All of these institutions have track records within English HE and are not-for-profit. In the case of Anglo-European College of Chiropractic, its application for HEFCE designation comes after ten years in the funding system through partnership arrangements. Its Principal, Prof. Haymo Thiel confirmed that the college is also currently seeking taught degree awarding powers and had sought designation to boost ‘the independence and reputation of the college’ and to avoid being ‘caught in the middle’ between its validating partner and changes to government policy. AECC intends to continue to access Band B funding for high-cost subjects and would consider applying for capital grants and small and specialist institution status ‘if appropriate.’ Prof Thiel told me of his plans for ‘sensible, niche growth’ over the long-term: “We would consider applying for research funding, perhaps in relation to the next REF exercise, but it is too soon to specify a date”.

HEFCE’s new guidance seems to anticipate an increase in interest in access to grants and has relaxed its track record requirements in accordance with government preferences. Its Gateway process will be ‘operated to avoid unnecessary barriers and bureaucracy’ and

‘designed to ensure that it can produce reliable judgements about a provider’s readiness to enter the higher education sector and deliver a high-quality academic experience, even when the provider does not have a substantial track record of delivering higher education’ (Revised Operating Guidance §65).

Those new to grant funding will face an initial review and a four-year ‘development’ period of ‘enhanced scrutiny and support’ prior to judgment about whether the institution is ready to join the ‘established’ provision.
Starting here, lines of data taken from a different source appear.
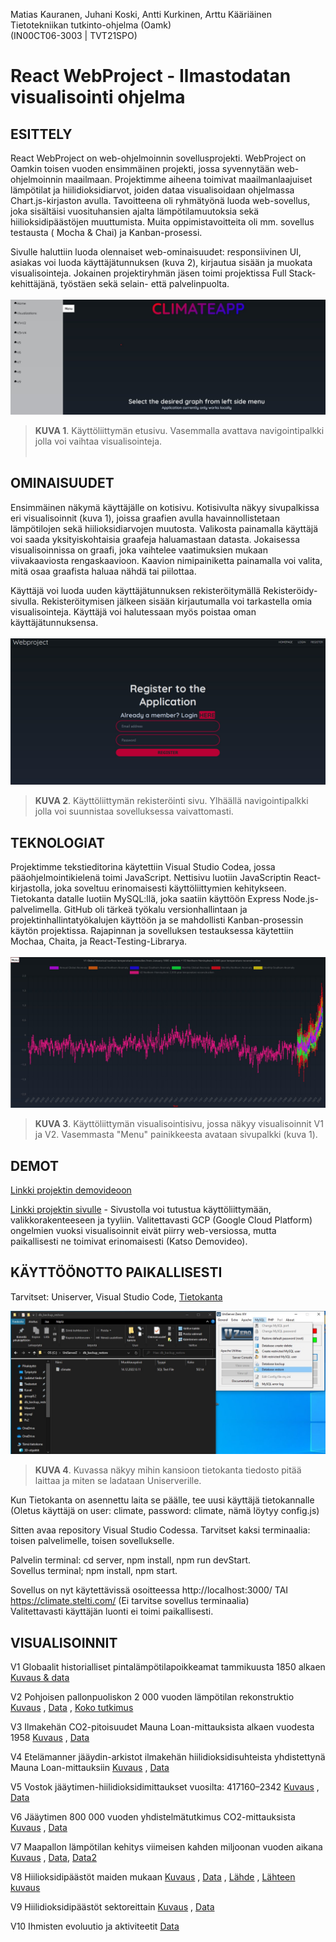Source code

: Matias Kauranen, Juhani Koski, Antti Kurkinen, Arttu Kääriäinen  
Tietotekniikan tutkinto-ohjelma (Oamk)  
(IN00CT06-3003 | TVT21SPO)

# React WebProject - Ilmastodatan visualisointi ohjelma

## ESITTELY

React WebProject on web-ohjelmoinnin sovellusprojekti. WebProject on Oamkin toisen vuoden ensimmäinen projekti, jossa syvennytään web-ohjelmoinnin maailmaan. Projektimme aiheena toimivat maailmanlaajuiset lämpötilat ja hiilidioksidiarvot, joiden dataa visualisoidaan ohjelmassa Chart.js-kirjaston avulla. Tavoitteena oli ryhmätyönä luoda web-sovellus, joka sisältäisi vuosituhansien ajalta lämpötilamuutoksia sekä hiilioksidipäästöjen muuttumista. Muita oppimistavoitteita oli mm. sovellus testausta ( Mocha & Chai) ja Kanban-prosessi.

Sivulle haluttiin luoda olennaiset web-ominaisuudet: responsiivinen UI, asiakas voi luoda käyttäjätunnuksen (kuva 2), kirjautua sisään ja muokata visualisointeja. Jokainen projektiryhmän jäsen toimi projektissa Full Stack-kehittäjänä, työstäen sekä selain- että palvelinpuolta.
<br></br>
![käyttöliittymän rekisteröinti sivu. Yläpalkissa navigointi palkki jolla voi suunnistaa sovelluksessa kätevästi.](/public/icons/Mainpage.jpg "Mainpage")
> **KUVA 1**. Käyttöliittymän etusivu. Vasemmalla avattava navigointipalkki jolla voi vaihtaa visualisointeja.
<br></br>
## OMINAISUUDET

Ensimmäinen näkymä käyttäjälle on kotisivu. Kotisivulta näkyy sivupalkissa eri visualisoinnit (kuva 1), joissa graafien avulla havainnollistetaan lämpötilojen sekä hiilioksidiarvojen muutosta. Valikosta painamalla käyttäjä voi saada yksityiskohtaisia graafeja haluamastaan datasta. 
Jokaisessa visualisoinnissa on graafi, joka vaihtelee vaatimuksien mukaan viivakaaviosta rengaskaavioon. Kaavion nimipainiketta painamalla voi valita, mitä osaa graafista haluaa nähdä tai piilottaa. 

Käyttäjä voi luoda uuden käyttäjätunnuksen rekisteröitymällä Rekisteröidy-sivulla. Rekisteröitymisen jälkeen sisään kirjautumalla voi tarkastella omia visualisointeja. Käyttäjä voi halutessaan myös poistaa oman käyttäjätunnuksensa.
<br></br>
![käyttöliittymän rekisteröinti sivu. Yläpalkissa navigointi palkki jolla voi suunnistaa sovelluksessa kätevästi.](/public/icons/Register.jpg "Register")
> **KUVA 2**. Käyttöliittymän rekisteröinti sivu. Ylhäällä navigointipalkki jolla voi suunnistaa sovelluksessa vaivattomasti.
## TEKNOLOGIAT

Projektimme tekstieditorina käytettiin Visual Studio Codea, jossa pääohjelmointikielenä toimi JavaScript. Nettisivu luotiin JavaScriptin React-kirjastolla, joka soveltuu erinomaisesti käyttöliittymien kehitykseen. Tietokanta datalle luotiin MySQL:llä, joka saatiin käyttöön Express Node.js-palvelimella. GitHub oli tärkeä työkalu versionhallintaan ja projektinhallintatyökalujen käyttöön ja se mahdollisti Kanban-prosessin käytön projektissa. Rajapinnan ja sovelluksen testauksessa käytettiin Mochaa, Chaita, ja React-Testing-Librarya.
<br></br>
![käyttöliittymän etusivu, jossa näkyy visualisoinnit V1 & V2. Vasemmalla "Menu" painikkeesta näkee muita visualisointeja.](/public/icons/V1&V2.jpg "V1&V2")
> **KUVA 3**. Käyttöliittymän visualisointisivu, jossa näkyy visualisoinnit V1 ja V2. Vasemmasta "Menu" painikkeesta avataan sivupalkki (kuva 1).

## DEMOT
[Linkki projektin demovideoon](https://www.youtube.com/watch?v=Rsjlmr130EU)

[Linkki projektin sivulle](https://climate-app-1111.ew.r.appspot.com/#/v1) - Sivustolla voi tutustua käyttöliittymään, valikkorakenteeseen ja tyyliin. Valitettavasti GCP (Google Cloud Platform) ongelmien vuoksi visualisoinnit eivät piirry web-versiossa, mutta paikallisesti ne toimivat erinomaisesti (Katso Demovideo).

## KÄYTTÖÖNOTTO PAIKALLISESTI

Tarvitset: Uniserver, Visual Studio Code, [Tietokanta](https://www.mediafire.com/file/kv9oo9sh03to5k1/climate.sql/file)

![Kuvassa näkyy miten tietokanta ladataan Uniserverille](/public/icons/uniserver.jpg "uniserver")
> **KUVA 4**. Kuvassa näkyy mihin kansioon tietokanta tiedosto pitää laittaa ja miten se ladataan Uniserverille.

Kun Tietokanta on asennettu laita se päälle, tee uusi käyttäjä tietokannalle (Oletus käyttäjä on user: climate, password: climate, nämä löytyy config.js)

Sitten avaa repository Visual Studio Codessa. Tarvitset kaksi terminaalia: toisen palvelimelle, toisen sovellukselle.

Palvelin terminal: cd server, npm install, npm run devStart.  
Sovellus terminal; npm install, npm start.

Sovellus on nyt käytettävissä osoitteessa http://localhost:3000/   TAI  https://climate.stelti.com/ (Ei tarvitse sovellus terminaalia)  
Valitettavasti käyttäjän luonti ei toimi paikallisesti.

## VISUALISOINNIT

V1 Globaalit historialliset pintalämpötilapoikkeamat tammikuusta 1850 alkaen
[Kuvaus & data](https://www.metoffice.gov.uk/hadobs/hadcrut5/)

V2 Pohjoisen pallonpuoliskon 2 000 vuoden lämpötilan rekonstruktio
[Kuvaus](https://bolin.su.se/data/moberg-2012-nh-1?n=moberg-2005)
, [Data](https://www.ncei.noaa.gov/pub/data/paleo/contributions_by_author/moberg2005/nhtemp-moberg2005.txt)
, [Koko tutkimus](https://www.nature.com/articles/nature03265)

V3 Ilmakehän CO2-pitoisuudet Mauna Loan-mittauksista alkaen vuodesta 1958
[Kuvaus](https://gml.noaa.gov/ccgg/about/co2_measurements.html)
, [Data](https://gml.noaa.gov/ccgg/trends/)

V4 Etelämanner jääydin-arkistot ilmakehän hiilidioksidisuhteista yhdistettynä Mauna Loan-mittauksiin
[Kuvaus](https://cdiac.ess-dive.lbl.gov/trends/co2/lawdome.html)
, [Data](https://cdiac.ess-dive.lbl.gov/ftp/trends/co2/lawdome.combined.dat)

V5 Vostok jääytimen-hiilidioksidimittaukset vuosilta: 417160–2342
[Kuvaus](https://cdiac.ess-dive.lbl.gov/trends/co2/vostok.html)
, [Data](https://cdiac.ess-dive.lbl.gov/ftp/trends/co2/vostok.icecore.co2)

V6 Jääytimen 800 000 vuoden yhdistelmätutkimus CO2-mittauksista
[Kuvaus](https://www.ncei.noaa.gov/access/paleo-search/study/17975)
, [Data](https://www.ncei.noaa.gov/pub/data/paleo/icecore/antarctica/antarctica2015co2composite.txt)

V7 Maapallon lämpötilan kehitys viimeisen kahden miljoonan vuoden aikana
[Kuvaus](https://climate.fas.harvard.edu/files/climate/files/snyder_2016.pdf)
, [Data](http://carolynsnyder.com/publications.php), [Data2](http://carolynsnyder.com/papers/Snyder_Data_Figures.zip)

V8 Hiilioksidipäästöt maiden mukaan
[Kuvaus](https://www.icos-cp.eu/science-and-impact/global-carbon-budget/2021)
, [Data](https://data.icos-cp.eu/licence_accept?ids=%5B%22lApekzcmd4DRC34oGXQqOxbJ%22%5D)
, [Lähde](https://data.icos-cp.eu/licence_accept?ids=%5B%22lApekzcmd4DRC34oGXQqOxbJ%22%5D)
, [Lähteen kuvaus](https://essd.copernicus.org/articles/14/1917/2022/)

V9 Hiilidioksidipäästöt sektoreittain
[Kuvaus](https://ourworldindata.org/emissions-by-sector#co2-emissions-by-sector)
, [Data](https://ourworldindata.org/uploads/2020/09/Global-GHG-Emissions-by-sector-based-on-WRI-2020.xlsx)

V10 Ihmisten evoluutio ja aktiviteetit
[Data](https://www.southampton.ac.uk/~cpd/history.html)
But there is no suggestion that a loan-funded track record will be the necessary prerequisite before an institution can apply for access to grants.

These new developments are consistent with the Coalition government’s ingenious use of existing powers to pursue its market reforms in piecemeal fashion between 2010 and 2013 (before the extent of that alternative provider policy foul-up became clear). We now have different Business Secretary, and things can move further quickly, with grant funding opened up to start-ups and entrants backed from overseas. Although attention will still be focused on a Higher Education Bill this calendar year, market reform can move on again without the worry of parliamentary delays.

Finally, we ought to consider the recent, delayed BIS grant letter to HEFCE. That outlined expected cuts to its funding over the next two years: Teaching Grant would fall by £200m from £1670m to £1457m, with Capital grants falling over the same period from £600m to £300m.

In other words: we are now preparing to make room for more providers as the grant pot diminishes.